いうまでもありません、ぼくという人間は取るに足りない極小の存在です。踏みつぶすのも捩じ上げるのもかんたんです。否定しようのない存在の「小ささ」にぼくはいつも立脚している。ここを離れるとよって立つ基盤が失われてしまう。反対に、自らの存在を可能なかぎり大きく見せようとする人もいます。たくさんいると思います。敵が近づけば、膨らんで大きく見せようとするフグやハリセンボンの擬態はそれとはまったく別ものでしょうか。それはそれで自己防衛の本能的表れでしょう。

ぼくにはありのままの自分を大きく見せようとする擬態人間はフグ並みだと思われます。いったいその擬態で何を守ろうとしているのか。防衛すべき対抗力は何か。ひょっとして身中の虫だったということになりませんか。敵は自らの中にいたという話はいくらもある。それをとやかくいうのではない。擬態もけっこう、身中の虫もいいでしょうが、ぼくには関係ないだけ。必要以上に自己を大きく見せようという心根がないんですね。いや少しはあるか。以前はかなりありました。まあその程度に卑小な人間だと白状します。
志(こころざし)は小さければ小さいほどいいですね。「こころざしをはたして いつの日にか帰らん」(「故郷(故国)に錦を飾る」)あるいは「立身出世」というのではない生き方で「有無定かでないこころざし」を果たしたいと、ひそかに念じてきました。こころざしはあったかどうか。今もあるといえるのか。
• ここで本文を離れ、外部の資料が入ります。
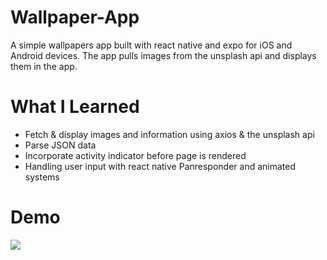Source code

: # Wallpaper-App
A simple wallpapers app built with react native and expo for iOS and Android devices.
The app pulls images from the unsplash api and displays them in the app.

# What I Learned

* Fetch & display images and information using axios & the unsplash api
* Parse JSON data
* Incorporate activity indicator before page is rendered
* Handling user input with react native Panresponder and animated systems 

# Demo

![](https://media.giphy.com/media/lQOReHt2ZF94dtyIyC/giphy.gif)

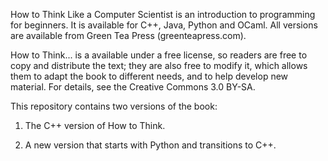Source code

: How to Think Like a Computer Scientist is an introduction to programming for beginners.  It is available for C++, Java, Python and OCaml.  All versions are available from Green Tea Press (greenteapress.com).

How to Think... is a available under a free license, so readers are free to copy and distribute the text; they are also free to modify it, which allows them to adapt the book to different needs, and to help develop new material.  For details, see the Creative Commons 3.0 BY-SA.

This repository contains two versions of the book:

1) The C++ version of How to Think.

2) A new version that starts with Python and transitions to C++.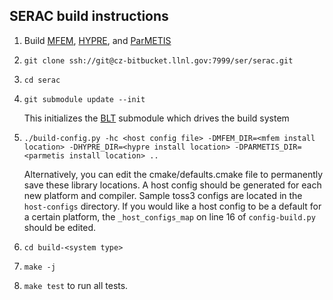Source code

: SERAC build instructions
------
1. Build [MFEM](https://github.com/mfem/mfem/), [HYPRE](https://github.com/LLNL/hypre), and [ParMETIS](http://glaros.dtc.umn.edu/gkhome/metis/parmetis/overview)
2. `git clone ssh://git@cz-bitbucket.llnl.gov:7999/ser/serac.git`
3. `cd serac`
4. `git submodule update --init`

   This initializes the [BLT](https://github.com/LLNL/blt) submodule which drives the build system
5. `./build-config.py -hc <host config file> -DMFEM_DIR=<mfem install location> -DHYPRE_DIR=<hypre install location> -DPARMETIS_DIR=<parmetis install location> ..`

    Alternatively, you can edit the cmake/defaults.cmake file to permanently save these library locations. A host config should be generated for each new platform and compiler. Sample toss3 configs are located in the `host-configs` directory. If you would like a host config to be a default for a certain platform, the `_host_configs_map` on line 16 of `config-build.py` should be edited.
6. `cd build-<system type>`
8. `make -j`
9. `make test` to run all tests.


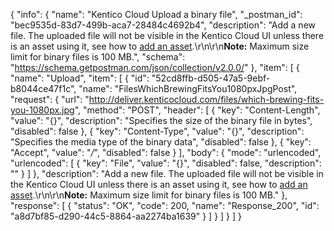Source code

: {
  "info": {
    "name": "Kentico Cloud Upload a binary file",
    "_postman_id": "bec9535d-83d7-499b-aca7-28484c4692b4",
    "description": "Add a new file. The uploaded file will not be visible in the Kentico Cloud UI unless there is an asset using it, see how to [add an asset](https://developer.kenticocloud.com/v1/reference#content-management-api-add-asset).\r\n\r\n**Note:** Maximum size limit for binary files is 100 MB.",
    "schema": "https://schema.getpostman.com/json/collection/v2.0.0/"
  },
  "item": [
    {
      "name": "Upload",
      "item": [
        {
          "id": "52cd8ffb-d505-47a5-9ebf-b8044ce47f1c",
          "name": "FilesWhichBrewingFitsYou1080pxJpgPost",
          "request": {
            "url": "http://deliver.kenticocloud.com/files/which-brewing-fits-you-1080px.jpg",
            "method": "POST",
            "header": [
              {
                "key": "Content-Length",
                "value": "{}",
                "description": "Specifies the size of the binary file in bytes",
                "disabled": false
              },
              {
                "key": "Content-Type",
                "value": "{}",
                "description": "Specifies the media type of the binary data",
                "disabled": false
              },
              {
                "key": "Accept",
                "value": "*/*",
                "disabled": false
              }
            ],
            "body": {
              "mode": "urlencoded",
              "urlencoded": [
                {
                  "key": "File",
                  "value": "{}",
                  "disabled": false,
                  "description": ""
                }
              ]
            },
            "description": "Add a new file. The uploaded file will not be visible in the Kentico Cloud UI unless there is an asset using it, see how to [add an asset](https://developer.kenticocloud.com/v1/reference#content-management-api-add-asset).\r\n\r\n**Note:** Maximum size limit for binary files is 100 MB."
          },
          "response": [
            {
              "status": "OK",
              "code": 200,
              "name": "Response_200",
              "id": "a8d7bf85-d290-44c5-8864-aa2274ba1639"
            }
          ]
        }
      ]
    }
  ]
}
一人の個人は国家を越えた存在であり得るし、個人はまことに「弱い人間」である、「弱い人間」という「土俵」をぼくは守ってきたし、これからも守っていきたい。個人個人は密接につながってはいません。大筋ではばらけているのが実情に近いでしょう。そのように隙間だらけの「弱い人間」たちの集合した「国家」も弱くないか。もし弱くないのだとしたら、国家もまたフグやハリセンボンの類だといいたいですね。「弱さ」はどこまで行っても消えない、消せない。この地点から出発して、とことん小さい状況というものにこだわりたい。「弱さ」が「強さ」に反転することはあるだろうか。ぼくは、弱者として、一足飛びに「国家の防衛」や「日本をどうする」「世界の平和を」などといった大風呂敷を広げたような仮想(空想)の観念に振り回されないように心したい。
しばらくまえに「大文字の歴史」などといわれ、大時代的な、あるいは教条主義的な発想が敬遠されました。いまでもそれは生きていますが。小さいことはいいことだと「小さな世界」、まさに「方丈四方」(四畳半の世界はまた別乾坤)に根づいた視野・視界をぼくはつねに失いたくないのです。そんなセコい心がけでどうする、という非難や批判はあるでしょうが、ぼくにはいっかな風呂敷の類には関心が湧かない。方丈四方がぼくの天地だから。
有老人、含哺鼓腹、撃壌而歌曰、

日出而作、日入而息
鑿井而飲、耕田而食
帝力何有於我哉(「史記」の「五帝」より)
一人の老人がいった。「日の出とともに働き、日没とともに休む。井戸を掘って水を飲み、田を耕して食べる。帝の力(権力)は自分の日常にどんな関係があるのかよ」と。このように「私の領分」に自足している老人の姿がぼくのめざす方角でした。老人となった今、おおよその方向はまちがっていなかったかどうか、と後ろを振り返りもしない。いかなる権力も「私」有地に入りこんではならないという政治哲学(そんな大したものじゃないが)を支えに今日も暮らしています。 この「帝力何有於我哉」と断固たる啖呵を切った「老人」の挙動を高みから見ていたとされる「権力者(帝力)」はその老人の態度をどのように眺めただろうか。それはまた、別個の話。